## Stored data
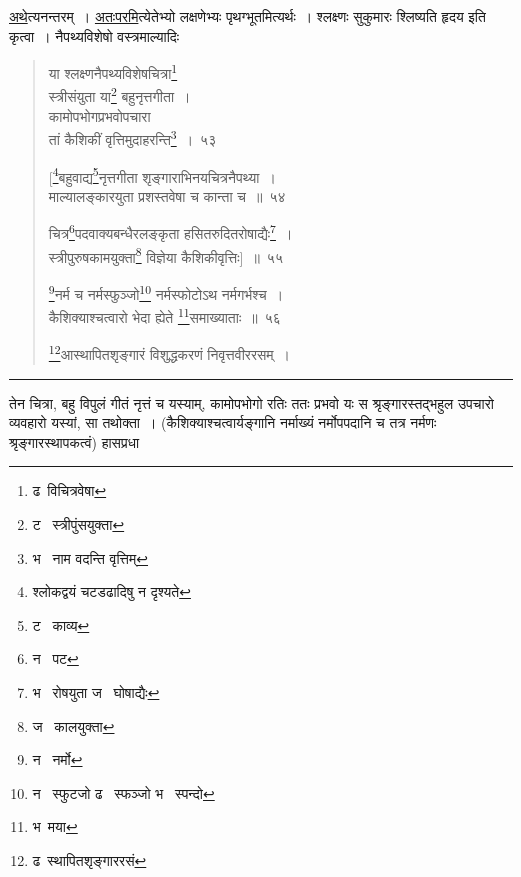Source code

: \documentclass[11pt, openany]{book}
\begin{document}
\underline{अथे}त्यनन्तरम्~। \underline{अतःपरमि}त्येतेभ्यो लक्षणेभ्यः पृथग्भूतमित्यर्थः~। श्लक्ष्णः सुकुमारः श्लिष्यति हृदय इति कृत्वा~। नैपथ्यविशेषो वस्त्रमाल्यादिः

\newpage

\begin{quote}
{\na या श्लक्ष्णनैपथ्यविशेषचित्रा\renewcommand{\thefootnote}{1}\footnote{ढ\textendash\ विचित्रवेषा}\\
स्त्रीसंयुता या\renewcommand{\thefootnote}{2}\footnote{ट \textendash\ स्त्रीपुंसयुक्ता} बहुनृत्तगीता~।\\
कामोपभोगप्रभवोपचारा\\
तां कैशिकीं वृत्तिमुदाहरन्ति\renewcommand{\thefootnote}{3}\footnote{भ \textendash\ नाम वदन्ति वृत्तिम्}~।~५३

[\renewcommand{\thefootnote}{4}\footnote{श्लोकद्वयं चटडढादिषु न दृश्यते}बहुवाद्य\renewcommand{\thefootnote}{5}\footnote{ट \textendash\ काव्य}नृत्तगीता शृङ्गाराभिनयचित्रनैपथ्या~।\\
माल्यालङ्कारयुता प्रशस्तवेषा च कान्ता च~॥~५४

चित्र\renewcommand{\thefootnote}{6}\footnote{न \textendash\ पट}पदवाक्यबन्धैरलङ्कृता हसितरुदितरोषाद्यैः\renewcommand{\thefootnote}{7}\footnote{भ \textendash\ रोषयुता ज \textendash\ घोषाद्यैः}~।\\
स्त्रीपुरुषकामयुक्ता\renewcommand{\thefootnote}{8}\footnote{ज \textendash\ कालयुक्ता} विज्ञेया कैशिकीवृत्तिः]~॥~५५

\renewcommand{\thefootnote}{9}\footnote{न \textendash\ नर्मो}नर्म च नर्मस्फुञ्जो\renewcommand{\thefootnote}{10}\footnote{न \textendash\ स्फुटजो ढ \textendash\ स्फञ्जो भ \textendash\ स्पन्दो} नर्मस्फोटोऽथ नर्मगर्भश्च~।\\
कैशिक्याश्चत्वारो भेदा ह्येते \renewcommand{\thefootnote}{11}\footnote{भ\textendash\ मया}समाख्याताः~॥~५६

\renewcommand{\thefootnote}{12}\footnote{ढ\textendash\ स्थापितशृङ्गाररसं}आस्थापितशृङ्गारं विशुद्धकरणं निवृत्तवीररसम्~।}
\end{quote}

\hrule

\vspace{2mm}
\noindent
तेन चित्रा, बहु विपुलं गीतं नृत्तं च यस्याम्, कामोपभोगो रतिः ततः प्रभवो यः स श्रृङ्गारस्तद्भहुल उपचारो व्यवहारो यस्यां, सा तथोक्ता~। (कैशिक्याश्चत्वार्यङ्गानि नर्माख्यं नर्मोपपदानि च तत्र नर्मणः श्रृङ्गारस्थापकत्वं) हासप्रधा\textendash

\newpage
\end{document}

## Prompt
Give again, exactly, the lines starting at the first entry above and ending at the line with "कामोपभोगप्रभवोपचारा\\"; please leave pictures out.

## Answer section
Source code

: \documentclass[11pt, openany]{book}
\begin{document}
\underline{अथे}त्यनन्तरम्~। \underline{अतःपरमि}त्येतेभ्यो लक्षणेभ्यः पृथग्भूतमित्यर्थः~। श्लक्ष्णः सुकुमारः श्लिष्यति हृदय इति कृत्वा~। नैपथ्यविशेषो वस्त्रमाल्यादिः

\newpage

\begin{quote}
{\na या श्लक्ष्णनैपथ्यविशेषचित्रा\renewcommand{\thefootnote}{1}\footnote{ढ\textendash\ विचित्रवेषा}\\
स्त्रीसंयुता या\renewcommand{\thefootnote}{2}\footnote{ट \textendash\ स्त्रीपुंसयुक्ता} बहुनृत्तगीता~।\\
कामोपभोगप्रभवोपचारा\\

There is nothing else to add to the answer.